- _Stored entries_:
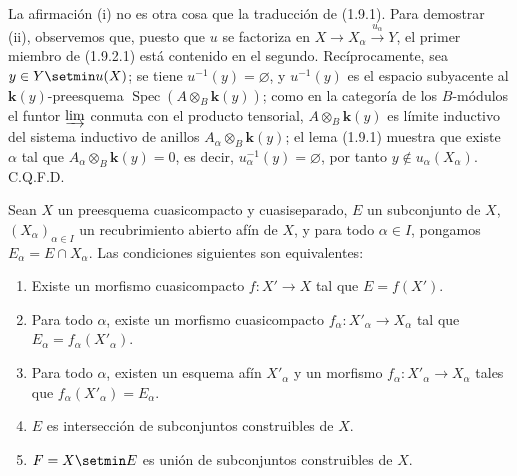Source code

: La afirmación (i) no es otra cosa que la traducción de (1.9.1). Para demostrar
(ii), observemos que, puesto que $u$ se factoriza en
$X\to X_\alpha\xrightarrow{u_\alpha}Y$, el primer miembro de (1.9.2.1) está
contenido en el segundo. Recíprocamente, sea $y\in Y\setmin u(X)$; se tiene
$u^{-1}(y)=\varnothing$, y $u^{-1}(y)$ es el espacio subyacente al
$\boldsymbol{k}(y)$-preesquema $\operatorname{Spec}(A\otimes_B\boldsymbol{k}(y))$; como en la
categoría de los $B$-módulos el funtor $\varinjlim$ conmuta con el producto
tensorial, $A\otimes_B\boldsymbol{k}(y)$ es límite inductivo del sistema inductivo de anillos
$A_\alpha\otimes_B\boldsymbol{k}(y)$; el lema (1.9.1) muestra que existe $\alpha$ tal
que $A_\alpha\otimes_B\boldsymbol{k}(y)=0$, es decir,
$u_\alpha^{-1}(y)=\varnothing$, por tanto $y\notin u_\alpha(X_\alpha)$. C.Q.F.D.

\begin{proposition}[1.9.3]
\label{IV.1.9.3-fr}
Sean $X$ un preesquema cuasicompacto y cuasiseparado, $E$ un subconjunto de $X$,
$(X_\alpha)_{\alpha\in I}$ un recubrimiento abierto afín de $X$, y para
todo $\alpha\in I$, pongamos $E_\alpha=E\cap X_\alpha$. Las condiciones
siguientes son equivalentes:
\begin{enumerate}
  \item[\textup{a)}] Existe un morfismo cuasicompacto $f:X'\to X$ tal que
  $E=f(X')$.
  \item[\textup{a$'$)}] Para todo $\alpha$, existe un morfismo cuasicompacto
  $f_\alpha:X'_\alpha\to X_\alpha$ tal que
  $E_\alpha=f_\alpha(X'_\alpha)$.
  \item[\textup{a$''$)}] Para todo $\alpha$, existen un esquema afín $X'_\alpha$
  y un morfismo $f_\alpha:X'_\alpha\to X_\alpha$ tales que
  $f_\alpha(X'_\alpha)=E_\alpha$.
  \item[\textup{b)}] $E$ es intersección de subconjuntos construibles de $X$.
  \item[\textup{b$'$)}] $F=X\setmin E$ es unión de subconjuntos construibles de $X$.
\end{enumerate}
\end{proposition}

...

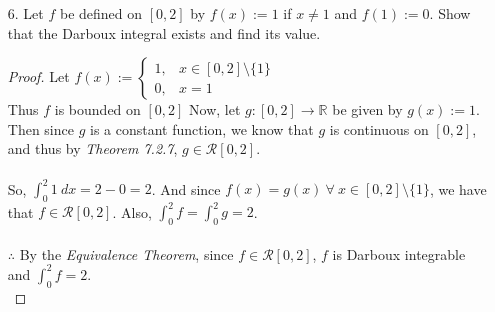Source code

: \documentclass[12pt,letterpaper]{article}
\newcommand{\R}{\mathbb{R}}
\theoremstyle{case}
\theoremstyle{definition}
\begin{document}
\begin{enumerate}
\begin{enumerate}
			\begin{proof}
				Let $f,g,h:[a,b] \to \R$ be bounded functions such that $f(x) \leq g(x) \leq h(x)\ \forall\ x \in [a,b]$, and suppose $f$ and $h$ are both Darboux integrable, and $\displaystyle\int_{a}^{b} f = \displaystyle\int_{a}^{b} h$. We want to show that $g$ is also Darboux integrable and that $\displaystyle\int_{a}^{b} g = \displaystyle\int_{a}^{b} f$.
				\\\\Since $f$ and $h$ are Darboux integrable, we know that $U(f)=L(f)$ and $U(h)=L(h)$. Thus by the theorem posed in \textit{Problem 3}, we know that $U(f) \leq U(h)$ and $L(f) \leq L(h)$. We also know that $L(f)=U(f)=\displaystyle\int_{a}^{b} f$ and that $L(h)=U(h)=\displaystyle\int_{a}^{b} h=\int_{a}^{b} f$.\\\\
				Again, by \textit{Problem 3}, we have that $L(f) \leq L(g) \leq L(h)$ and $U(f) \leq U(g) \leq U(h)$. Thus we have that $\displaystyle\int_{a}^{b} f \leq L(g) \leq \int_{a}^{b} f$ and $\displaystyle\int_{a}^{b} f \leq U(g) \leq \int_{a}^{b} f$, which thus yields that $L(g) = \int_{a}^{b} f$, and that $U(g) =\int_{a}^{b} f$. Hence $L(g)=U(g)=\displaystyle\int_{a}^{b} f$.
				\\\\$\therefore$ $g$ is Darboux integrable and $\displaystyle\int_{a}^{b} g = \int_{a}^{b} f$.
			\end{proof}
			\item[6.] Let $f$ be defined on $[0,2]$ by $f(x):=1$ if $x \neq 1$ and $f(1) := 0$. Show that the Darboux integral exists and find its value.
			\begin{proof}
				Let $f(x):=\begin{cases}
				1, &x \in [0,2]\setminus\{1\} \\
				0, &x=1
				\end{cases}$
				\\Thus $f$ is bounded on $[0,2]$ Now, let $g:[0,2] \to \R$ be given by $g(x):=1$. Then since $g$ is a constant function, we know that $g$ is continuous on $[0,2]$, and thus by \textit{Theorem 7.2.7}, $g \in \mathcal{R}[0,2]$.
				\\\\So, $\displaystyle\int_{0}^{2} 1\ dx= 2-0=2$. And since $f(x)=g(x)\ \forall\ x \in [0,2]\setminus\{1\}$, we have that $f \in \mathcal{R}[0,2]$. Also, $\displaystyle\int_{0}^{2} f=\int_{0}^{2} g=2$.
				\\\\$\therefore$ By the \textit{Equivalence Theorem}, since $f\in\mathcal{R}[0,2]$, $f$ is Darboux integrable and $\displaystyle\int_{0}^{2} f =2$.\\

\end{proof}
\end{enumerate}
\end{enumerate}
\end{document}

--

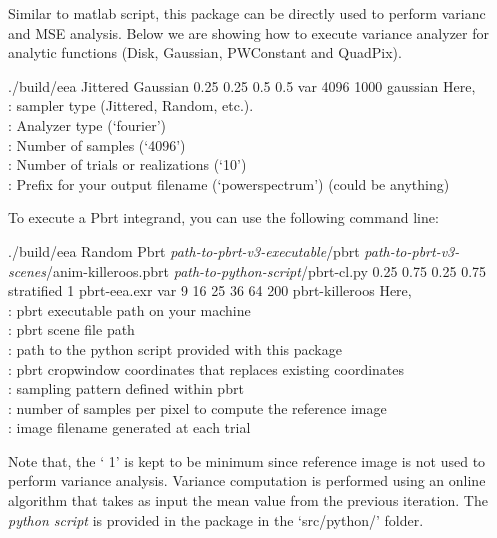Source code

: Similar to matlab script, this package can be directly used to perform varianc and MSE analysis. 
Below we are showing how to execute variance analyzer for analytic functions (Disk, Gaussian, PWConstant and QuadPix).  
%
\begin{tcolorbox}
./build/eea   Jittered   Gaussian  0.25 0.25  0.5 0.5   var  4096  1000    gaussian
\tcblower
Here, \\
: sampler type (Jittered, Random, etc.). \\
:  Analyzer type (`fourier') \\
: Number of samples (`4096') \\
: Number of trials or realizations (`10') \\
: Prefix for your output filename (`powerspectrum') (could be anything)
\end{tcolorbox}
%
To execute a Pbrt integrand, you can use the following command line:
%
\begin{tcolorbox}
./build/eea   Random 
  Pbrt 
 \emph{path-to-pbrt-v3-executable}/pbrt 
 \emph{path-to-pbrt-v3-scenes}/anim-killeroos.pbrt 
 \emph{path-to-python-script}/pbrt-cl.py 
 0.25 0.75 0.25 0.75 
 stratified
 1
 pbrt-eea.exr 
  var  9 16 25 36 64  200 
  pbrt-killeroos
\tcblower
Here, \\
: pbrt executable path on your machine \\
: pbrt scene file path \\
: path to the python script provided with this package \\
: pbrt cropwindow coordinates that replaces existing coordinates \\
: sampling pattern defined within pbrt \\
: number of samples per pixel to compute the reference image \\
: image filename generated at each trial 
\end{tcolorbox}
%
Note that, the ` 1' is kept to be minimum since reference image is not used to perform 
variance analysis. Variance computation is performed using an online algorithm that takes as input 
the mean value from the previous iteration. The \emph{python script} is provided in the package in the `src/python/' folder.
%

- _DIRECTIONS_:
All lines of the records above that contain the word "textup" are to be copied out.

- _RESPONSE BOX_:
  \item[\textup{a)}] Existe un morfismo cuasicompacto $f:X'\to X$ tal que
  \item[\textup{a$'$)}] Para todo $\alpha$, existe un morfismo cuasicompacto
  \item[\textup{a$''$)}] Para todo $\alpha$, existen un esquema afín $X'_\alpha$
  \item[\textup{b)}] $E$ es intersección de subconjuntos construibles de $X$.
  \item[\textup{b$'$)}] $F=X\setmin E$ es unión de subconjuntos construibles de $X$.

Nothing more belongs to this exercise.